- **EXERCISE INSTRUCTIONS**:
Search the records below for "means" and copy every line it turns up in.

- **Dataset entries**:
⟨

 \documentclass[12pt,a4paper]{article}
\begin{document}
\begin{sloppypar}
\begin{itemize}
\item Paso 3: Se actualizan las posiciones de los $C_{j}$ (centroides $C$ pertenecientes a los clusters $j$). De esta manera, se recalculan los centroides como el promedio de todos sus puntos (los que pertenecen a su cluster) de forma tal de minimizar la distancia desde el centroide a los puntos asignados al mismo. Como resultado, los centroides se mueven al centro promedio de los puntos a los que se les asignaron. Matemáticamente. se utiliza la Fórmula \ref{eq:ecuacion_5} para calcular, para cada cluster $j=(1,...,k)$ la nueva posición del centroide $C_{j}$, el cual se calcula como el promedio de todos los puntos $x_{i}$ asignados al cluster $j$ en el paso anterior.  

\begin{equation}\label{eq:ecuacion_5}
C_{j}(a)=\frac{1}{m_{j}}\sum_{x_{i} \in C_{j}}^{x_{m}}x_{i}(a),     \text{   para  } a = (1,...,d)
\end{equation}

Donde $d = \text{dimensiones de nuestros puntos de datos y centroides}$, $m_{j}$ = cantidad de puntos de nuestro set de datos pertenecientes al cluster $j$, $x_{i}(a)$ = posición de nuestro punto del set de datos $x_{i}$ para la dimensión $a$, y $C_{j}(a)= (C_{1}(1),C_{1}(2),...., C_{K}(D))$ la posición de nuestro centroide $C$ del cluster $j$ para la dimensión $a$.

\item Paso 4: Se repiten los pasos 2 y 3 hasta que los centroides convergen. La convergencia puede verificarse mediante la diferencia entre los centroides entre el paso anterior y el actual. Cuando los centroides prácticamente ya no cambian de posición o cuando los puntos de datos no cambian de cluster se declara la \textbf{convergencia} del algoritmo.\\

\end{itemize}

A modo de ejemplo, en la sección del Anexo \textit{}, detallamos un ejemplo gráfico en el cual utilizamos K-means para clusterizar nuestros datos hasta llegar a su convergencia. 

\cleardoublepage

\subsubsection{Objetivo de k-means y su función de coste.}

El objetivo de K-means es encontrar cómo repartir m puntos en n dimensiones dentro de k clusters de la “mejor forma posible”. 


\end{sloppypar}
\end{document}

⟩
⟨

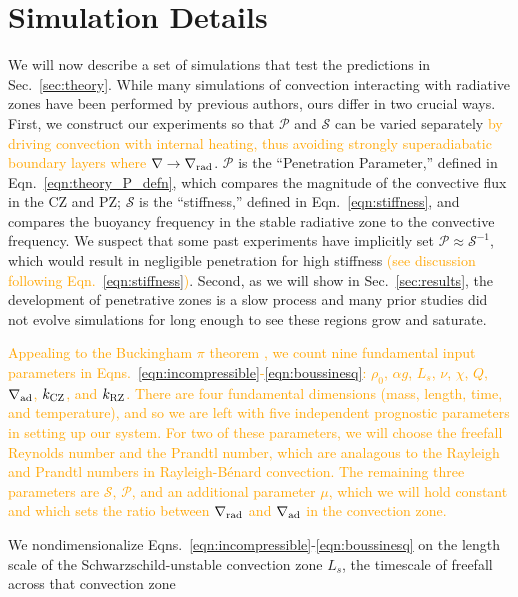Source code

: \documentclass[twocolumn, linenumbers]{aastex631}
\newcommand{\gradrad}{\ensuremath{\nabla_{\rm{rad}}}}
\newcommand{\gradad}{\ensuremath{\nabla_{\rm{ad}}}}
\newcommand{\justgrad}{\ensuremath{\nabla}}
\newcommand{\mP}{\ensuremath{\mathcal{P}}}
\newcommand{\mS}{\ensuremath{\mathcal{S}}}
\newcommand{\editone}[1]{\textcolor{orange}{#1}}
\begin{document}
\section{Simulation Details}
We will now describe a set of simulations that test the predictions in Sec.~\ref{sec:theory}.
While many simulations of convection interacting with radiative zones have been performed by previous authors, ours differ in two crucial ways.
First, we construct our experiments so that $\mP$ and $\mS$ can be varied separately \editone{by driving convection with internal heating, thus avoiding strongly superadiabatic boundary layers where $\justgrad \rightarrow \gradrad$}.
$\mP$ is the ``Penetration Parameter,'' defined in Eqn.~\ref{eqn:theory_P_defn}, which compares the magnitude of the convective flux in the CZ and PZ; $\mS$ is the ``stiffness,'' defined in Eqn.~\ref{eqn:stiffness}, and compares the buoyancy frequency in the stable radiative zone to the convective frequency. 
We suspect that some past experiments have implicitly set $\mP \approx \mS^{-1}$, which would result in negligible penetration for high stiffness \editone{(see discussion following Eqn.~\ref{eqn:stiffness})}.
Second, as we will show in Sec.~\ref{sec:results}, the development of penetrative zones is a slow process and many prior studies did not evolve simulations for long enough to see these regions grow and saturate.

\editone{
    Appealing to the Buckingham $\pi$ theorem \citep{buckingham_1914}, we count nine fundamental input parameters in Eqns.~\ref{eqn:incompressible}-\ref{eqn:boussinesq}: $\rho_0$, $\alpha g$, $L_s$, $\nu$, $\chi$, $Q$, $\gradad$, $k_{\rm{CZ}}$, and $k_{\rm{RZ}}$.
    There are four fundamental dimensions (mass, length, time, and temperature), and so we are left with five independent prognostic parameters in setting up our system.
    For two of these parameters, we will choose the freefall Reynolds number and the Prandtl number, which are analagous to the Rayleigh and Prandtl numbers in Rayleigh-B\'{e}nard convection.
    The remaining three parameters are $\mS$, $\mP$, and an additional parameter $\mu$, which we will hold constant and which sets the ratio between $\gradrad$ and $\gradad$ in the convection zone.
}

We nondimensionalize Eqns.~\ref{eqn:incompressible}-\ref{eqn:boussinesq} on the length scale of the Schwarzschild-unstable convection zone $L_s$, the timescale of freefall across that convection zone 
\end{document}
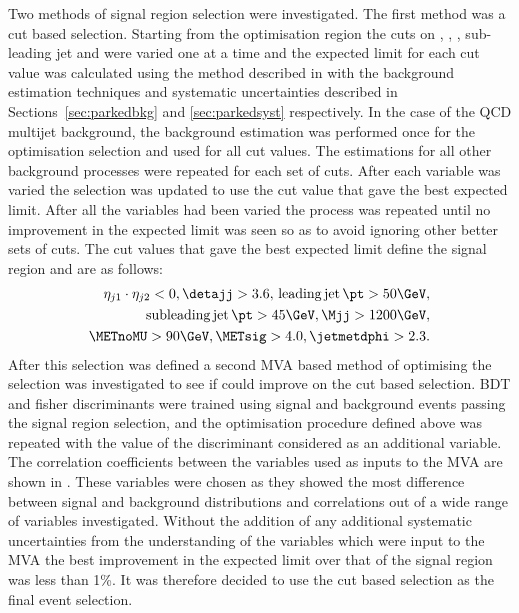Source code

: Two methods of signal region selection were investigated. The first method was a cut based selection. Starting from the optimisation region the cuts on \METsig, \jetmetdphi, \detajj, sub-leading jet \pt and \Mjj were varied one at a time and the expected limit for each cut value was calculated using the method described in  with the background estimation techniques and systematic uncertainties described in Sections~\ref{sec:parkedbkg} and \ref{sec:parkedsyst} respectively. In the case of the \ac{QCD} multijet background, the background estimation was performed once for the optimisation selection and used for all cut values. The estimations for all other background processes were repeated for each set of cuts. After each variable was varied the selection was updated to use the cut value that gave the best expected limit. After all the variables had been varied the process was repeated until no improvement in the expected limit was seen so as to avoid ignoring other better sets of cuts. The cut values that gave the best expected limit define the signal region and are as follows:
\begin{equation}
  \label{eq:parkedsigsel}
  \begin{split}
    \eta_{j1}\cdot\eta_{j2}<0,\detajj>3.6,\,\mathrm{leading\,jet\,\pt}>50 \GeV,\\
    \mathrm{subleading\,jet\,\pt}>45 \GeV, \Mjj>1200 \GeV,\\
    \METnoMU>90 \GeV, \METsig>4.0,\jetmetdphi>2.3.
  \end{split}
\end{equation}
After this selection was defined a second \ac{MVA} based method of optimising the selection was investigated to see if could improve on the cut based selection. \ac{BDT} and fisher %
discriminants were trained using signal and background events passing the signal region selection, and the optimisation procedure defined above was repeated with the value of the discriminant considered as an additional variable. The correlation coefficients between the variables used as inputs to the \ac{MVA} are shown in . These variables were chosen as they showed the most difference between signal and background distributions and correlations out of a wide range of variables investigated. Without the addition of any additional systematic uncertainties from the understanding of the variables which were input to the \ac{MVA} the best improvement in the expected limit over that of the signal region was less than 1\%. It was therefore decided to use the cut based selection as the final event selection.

⟩
⟨

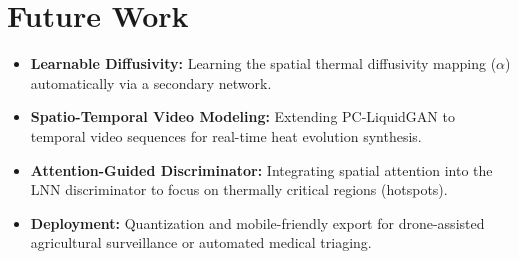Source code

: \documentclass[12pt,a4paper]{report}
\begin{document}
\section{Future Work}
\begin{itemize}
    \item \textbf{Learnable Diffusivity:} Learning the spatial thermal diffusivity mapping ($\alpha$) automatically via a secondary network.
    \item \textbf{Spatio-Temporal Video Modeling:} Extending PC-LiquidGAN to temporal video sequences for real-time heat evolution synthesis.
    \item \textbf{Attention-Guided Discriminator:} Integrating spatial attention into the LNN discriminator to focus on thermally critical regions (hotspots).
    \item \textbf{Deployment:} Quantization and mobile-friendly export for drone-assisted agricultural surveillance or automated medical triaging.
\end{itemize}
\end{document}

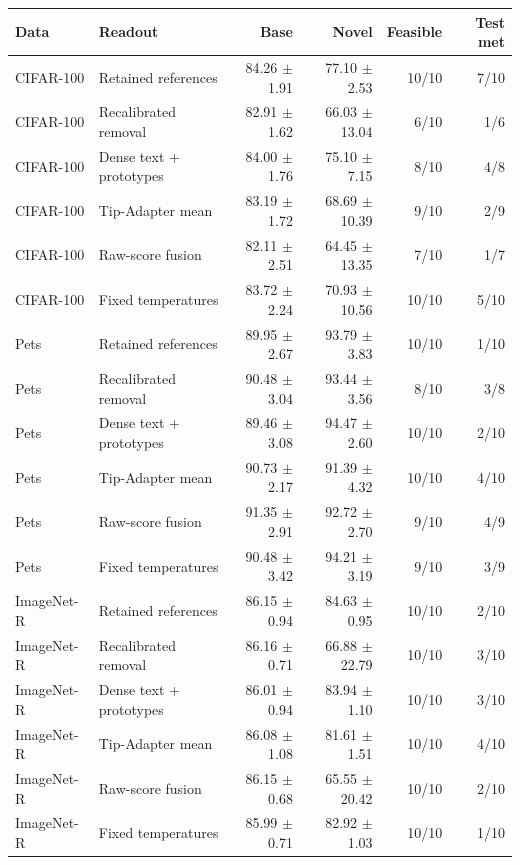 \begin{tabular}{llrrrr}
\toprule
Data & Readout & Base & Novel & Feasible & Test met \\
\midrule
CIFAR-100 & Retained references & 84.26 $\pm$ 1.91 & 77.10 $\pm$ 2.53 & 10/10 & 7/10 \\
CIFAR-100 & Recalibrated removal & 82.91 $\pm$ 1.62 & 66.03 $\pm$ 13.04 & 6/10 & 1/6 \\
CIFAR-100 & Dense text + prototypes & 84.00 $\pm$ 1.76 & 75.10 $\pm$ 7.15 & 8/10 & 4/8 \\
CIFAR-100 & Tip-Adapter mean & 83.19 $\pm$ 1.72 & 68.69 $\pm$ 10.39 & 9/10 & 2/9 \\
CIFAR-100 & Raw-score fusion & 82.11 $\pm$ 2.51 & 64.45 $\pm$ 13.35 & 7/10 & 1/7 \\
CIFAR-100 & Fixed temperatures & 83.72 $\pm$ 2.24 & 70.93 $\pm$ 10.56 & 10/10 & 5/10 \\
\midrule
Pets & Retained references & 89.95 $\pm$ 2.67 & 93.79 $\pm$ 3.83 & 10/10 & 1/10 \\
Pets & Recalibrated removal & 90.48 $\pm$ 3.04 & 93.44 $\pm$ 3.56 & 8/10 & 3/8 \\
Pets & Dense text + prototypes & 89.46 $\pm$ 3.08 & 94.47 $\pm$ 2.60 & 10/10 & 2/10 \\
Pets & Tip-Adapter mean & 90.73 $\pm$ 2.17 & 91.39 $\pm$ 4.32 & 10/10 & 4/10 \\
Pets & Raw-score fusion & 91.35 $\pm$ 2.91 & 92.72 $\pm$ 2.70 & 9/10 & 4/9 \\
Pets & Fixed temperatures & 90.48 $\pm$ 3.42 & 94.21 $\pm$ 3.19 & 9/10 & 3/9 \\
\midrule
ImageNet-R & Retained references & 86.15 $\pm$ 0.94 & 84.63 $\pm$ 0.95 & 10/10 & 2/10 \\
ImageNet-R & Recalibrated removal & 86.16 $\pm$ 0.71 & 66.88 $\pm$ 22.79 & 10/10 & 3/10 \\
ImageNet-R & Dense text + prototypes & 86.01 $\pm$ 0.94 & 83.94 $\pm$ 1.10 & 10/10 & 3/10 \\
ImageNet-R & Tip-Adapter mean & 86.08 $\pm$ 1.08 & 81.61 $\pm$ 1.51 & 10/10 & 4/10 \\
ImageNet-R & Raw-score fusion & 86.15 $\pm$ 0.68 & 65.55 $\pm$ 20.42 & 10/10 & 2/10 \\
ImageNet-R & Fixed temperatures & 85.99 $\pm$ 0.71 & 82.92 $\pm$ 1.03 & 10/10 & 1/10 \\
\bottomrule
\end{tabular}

⟩

- **ANSWER**:
A modo de ejemplo, en la sección del Anexo \textit{}, detallamos un ejemplo gráfico en el cual utilizamos K-means para clusterizar nuestros datos hasta llegar a su convergencia. 
\subsubsection{Objetivo de k-means y su función de coste.}
El objetivo de K-means es encontrar cómo repartir m puntos en n dimensiones dentro de k clusters de la “mejor forma posible”. 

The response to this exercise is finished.